Arstechnica is reporting that AOL will not be giving us postage stamp sized video with their upcoming In2TV broadband channel. They are making In2TV P2P (peer-to-peer) based, with propriatory video codec called AOL Hi-Q and a propriatory player to go along. Everythig will be heavily DRM-ed to prevent people from sharing the content, although we know how “hard” it is to do screen captures.
AOL says they’ll deliver DVD quality streaming video, I’d guess probably something up to 720×480 in size (most video, from local tv stations and online in general is 240×180 or 320×240 pixels).
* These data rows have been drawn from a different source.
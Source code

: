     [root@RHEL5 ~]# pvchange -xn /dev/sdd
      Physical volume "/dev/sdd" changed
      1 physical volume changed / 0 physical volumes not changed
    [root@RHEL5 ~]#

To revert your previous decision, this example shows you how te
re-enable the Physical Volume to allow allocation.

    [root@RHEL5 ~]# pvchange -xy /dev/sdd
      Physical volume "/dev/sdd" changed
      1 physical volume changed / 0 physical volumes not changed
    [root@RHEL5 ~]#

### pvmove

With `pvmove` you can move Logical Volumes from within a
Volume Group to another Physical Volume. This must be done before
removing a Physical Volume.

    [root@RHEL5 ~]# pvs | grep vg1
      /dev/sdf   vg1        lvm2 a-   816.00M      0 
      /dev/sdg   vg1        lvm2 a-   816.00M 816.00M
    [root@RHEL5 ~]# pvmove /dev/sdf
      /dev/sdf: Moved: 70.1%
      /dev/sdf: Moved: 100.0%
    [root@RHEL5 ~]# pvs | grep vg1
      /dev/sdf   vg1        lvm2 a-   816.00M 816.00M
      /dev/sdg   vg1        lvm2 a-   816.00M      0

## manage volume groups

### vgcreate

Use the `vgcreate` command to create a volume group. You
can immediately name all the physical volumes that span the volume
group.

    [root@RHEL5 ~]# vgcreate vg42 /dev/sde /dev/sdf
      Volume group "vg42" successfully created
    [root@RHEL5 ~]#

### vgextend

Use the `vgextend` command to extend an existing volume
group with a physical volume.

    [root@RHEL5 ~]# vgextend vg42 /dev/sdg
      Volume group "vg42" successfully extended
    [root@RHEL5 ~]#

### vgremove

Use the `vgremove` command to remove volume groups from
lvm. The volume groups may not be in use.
Although I doubt that quality will be achievable most of the time on a regular DSL or cable connection. The internet wasn’t made for streaming video, and certainly consumer grade internet connections don’t exactly route requests through the most efficiant path from point A to point B. High pings come to mind, especially when the kids around here get online. Not to mention that often you barely manage to get half of those 6Mbps your ISP offers when everyone in the ‘hood is gawking at stuff online.
Nonetheless I can’t wait to see what they’ve come up with, hopefully my Comcast connection won’t make things miserable like it does lately when I’m using Skype.
There’s a Florida connection with AOL In2TV – 2C Media (their website is still not done) is programming In2TV and creating viral video and editorial content.